AMD Xilinx Kria KV260 Vision AI Starter Kit : License plate detection : YOLOv7

5 Apr 2023

Hi all. Hope everyone is well.

This is the forth blog of my series of the Road Test for the AMD Xilinx Kria KV260 Vision AI Starter Kit .

On my first post, I've described my first impressions of the KV260 - an unboxing without an unboxing video.

On the second post, I went through the process of booting the KV260 for the first time, using both supported operating systems and what a pain it is going through all the documentation available (or not available).

In the third post I explained how to use the Tensorflow Object Detection API to create a model that can identify Cars license plates.

The ultimate goal is to recognize my license plates and open the garage door automatically.

On this post, I'm going to do the same as in the third post, but using YOLOv7 .

I've already posted a fifth post that explores how to prepare a Machine Learning Model for the KV260 through Vitis-AI.

Xilinx Kria KV260 supports deploying both YOLO and TensorFlow models for AI. That's why I've tried both . They have strengths and weaknesses and I'll try to explain that through my point of view.

Object Detection

Before we can have the KV260 recognizing license plates, we need to have a model ready so that we can deploy it there. The training and model creation are done in a desktop computer and then quantized for the KV260.

Quantized means transforming the model from used in a desktop computer with almost no constrains to work with a less powerfull device (edge devices) where memory, processor and power are restricted.

I've already talked about this in a previous post, from another project here on Element14's website. Read more here - /challenges-projects/design-challenges/pi-fest/b/blog/posts/songspire---tinyml

What is object detection ?

Object detection is a computer vision task that has seen massive improvement because of Machine Learning. It involves identiying and locating objects within an image or video and drawing bounding boxes around each object.

How does it work ?

A dataset of images that are annotated with bounding boxes and class labels for the objects we want to detect are used my a machine learning framework, such as TensorFlow, PyTorch or scikit-learn, to build and train a model to detect the objects.

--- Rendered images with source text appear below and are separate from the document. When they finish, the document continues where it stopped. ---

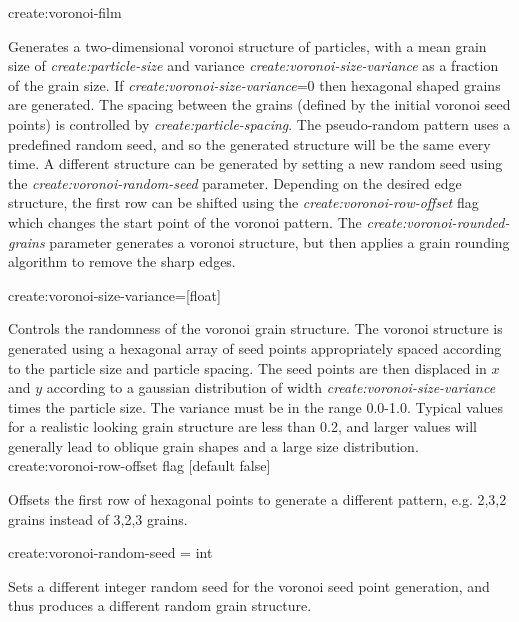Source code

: {\zicf create:voronoi-film} Generates a two-dimensional voronoi structure of particles, with a mean grain size of \textit{create:particle-size} and variance \textit{create:voronoi-size-variance} as a fraction of the grain size. If \textit{create:voronoi-size-variance}=0 then hexagonal shaped grains are generated. The spacing between the grains (defined by the initial voronoi seed points) is controlled by \textit{create:particle-spacing}. The pseudo-random pattern uses a predefined random seed, and so the generated structure will be the same every time. A different structure can be generated by setting a new random seed using the \textit{create:voronoi-random-seed} parameter. Depending on the desired edge structure, the first row can be shifted using the \textit{create:voronoi-row-offset} flag which changes the start point of the voronoi pattern. The \textit{create:voronoi-rounded-grains} parameter generates a voronoi structure, but then applies a grain rounding algorithm to remove the sharp edges.\\ \par

{\zicf create:voronoi-size-variance=[float]} Controls the randomness of the voronoi grain structure. The voronoi structure is generated using a hexagonal array of seed points appropriately spaced according to the particle size and particle spacing. The seed points are then displaced in $x$ and $y$ according to a gaussian distribution of width \textit{create:voronoi-size-variance} times the particle size. The variance must be in the range 0.0-1.0. Typical values for a realistic looking grain structure are less than 0.2, and larger values will generally lead to oblique grain shapes and a large size distribution.\\

{\zicf create:voronoi-row-offset flag [default false]} Offsets the first row of hexagonal points to generate a different pattern, e.g. 2,3,2 grains instead of 3,2,3 grains.\\ \par

{\zicf create:voronoi-random-seed = int} Sets a different integer random seed for the voronoi seed point generation, and thus produces a different random grain structure.\\ \par

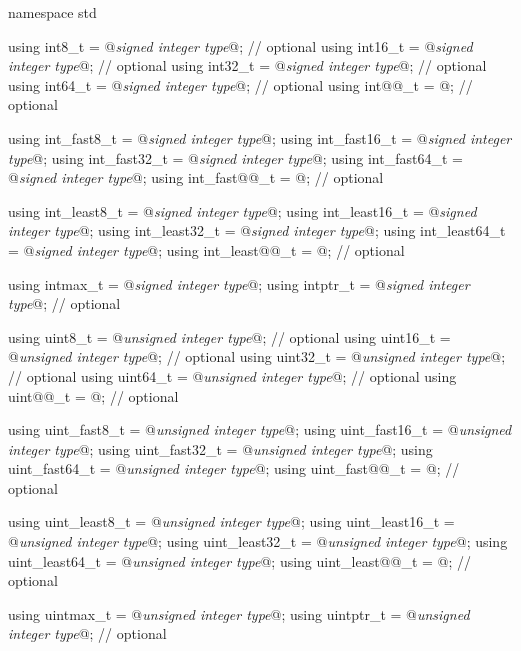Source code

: \begin{codeblock}
namespace std {
  using int8_t         = @\textit{signed integer type}@;   // optional
  using int16_t        = @\textit{signed integer type}@;   // optional
  using int32_t        = @\textit{signed integer type}@;   // optional
  using int64_t        = @\textit{signed integer type}@;   // optional
  using int@@_t         = @\seebelow@;             // optional

  using int_fast8_t    = @\textit{signed integer type}@;
  using int_fast16_t   = @\textit{signed integer type}@;
  using int_fast32_t   = @\textit{signed integer type}@;
  using int_fast64_t   = @\textit{signed integer type}@;
  using int_fast@@_t    = @\seebelow@;             // optional

  using int_least8_t   = @\textit{signed integer type}@;
  using int_least16_t  = @\textit{signed integer type}@;
  using int_least32_t  = @\textit{signed integer type}@;
  using int_least64_t  = @\textit{signed integer type}@;
  using int_least@@_t   = @\seebelow@;             // optional

  using intmax_t       = @\textit{signed integer type}@;
  using intptr_t       = @\textit{signed integer type}@;   // optional

  using uint8_t        = @\textit{unsigned integer type}@; // optional
  using uint16_t       = @\textit{unsigned integer type}@; // optional
  using uint32_t       = @\textit{unsigned integer type}@; // optional
  using uint64_t       = @\textit{unsigned integer type}@; // optional
  using uint@@_t        = @\seebelow@;             // optional

  using uint_fast8_t   = @\textit{unsigned integer type}@;
  using uint_fast16_t  = @\textit{unsigned integer type}@;
  using uint_fast32_t  = @\textit{unsigned integer type}@;
  using uint_fast64_t  = @\textit{unsigned integer type}@;
  using uint_fast@@_t   = @\seebelow@;             // optional

  using uint_least8_t  = @\textit{unsigned integer type}@;
  using uint_least16_t = @\textit{unsigned integer type}@;
  using uint_least32_t = @\textit{unsigned integer type}@;
  using uint_least64_t = @\textit{unsigned integer type}@;
  using uint_least@@_t  = @\seebelow@;             // optional

  using uintmax_t      = @\textit{unsigned integer type}@;
  using uintptr_t      = @\textit{unsigned integer type}@; // optional
}


\end{codeblock}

When building a model, data is key. With more data, more accurate will the model be. The are always challenges when trying to build a model from scratch:

Lack of data: It's time consuming to create a high-quality dataset that's ready to use. Further down you'll see how this is done and the time it takes. This is more true if the objects we're trying to detect are unsual.
Data augmentation: objects can and will vary their appearence, shape, color and size. This is challenging for object dection models .
Scale: objects size and perspective will vary from image to image. Consistency is key.

What can we do to overcame this ? Transfer learning

Transfer learning

Transfer Learning is a ML technique that uses pre-trained models as a starting point for a new detection task . We use an already trained model, insted of creating a new one from scratch, for building a new custom object detection model. This will save resources and time and will allow us to use the knowledge learned from a larger dataset that can help improve the performance of our model.

YOLO

YOLO (You Only Look Once) is a popular object detection model known for its speed and accuracy. It was first introduced by Joseph Redmon et al. in 2016 and has since undergone several iterations, the latest being YOLO v8.

Following a fundamentally different approach to object detection, YOLO achieved state-of-the-art results, beating other real-time object detection algorithms by a large margin.

While algorithms like Faster RCNN work by detecting possible regions of interest using the Region Proposal Network and then performing recognition on those regions separately, YOLO performs all of its predictions with the help of a single fully connected layer.

Methods that use Region Proposal Networks perform multiple iterations for the same image, while YOLO gets away with a single iteration.

YOLO v7, the latest version of YOLO, has several improvements over the previous versions. One of the main improvements is the use of anchor boxes.

Anchor boxes are a set of predefined boxes with different aspect ratios that are used to detect objects of different shapes.

Let's get started.

First create a directory to hold everything

mkdir yolov7CustomDetect

cd yolov7CustomDetect

Now, create a Python Virtual Environment

python -m venv yolov7cd

Activate the enviroment

source yolov7cd/bin/activate

Now, let's clone the Yolov7 repository

git clone https://github.com/WongKinYiu/yolov7.git

Let's enter the yolov7 direcotry

cd yolov7

And now, let's install all the requirements using pip

pip install -r requirements.txt

This will take a while

After a while, everything is installed

Next, we need data.

Dataset

I already have the images from the TensorFlow version, so I'm going to use those.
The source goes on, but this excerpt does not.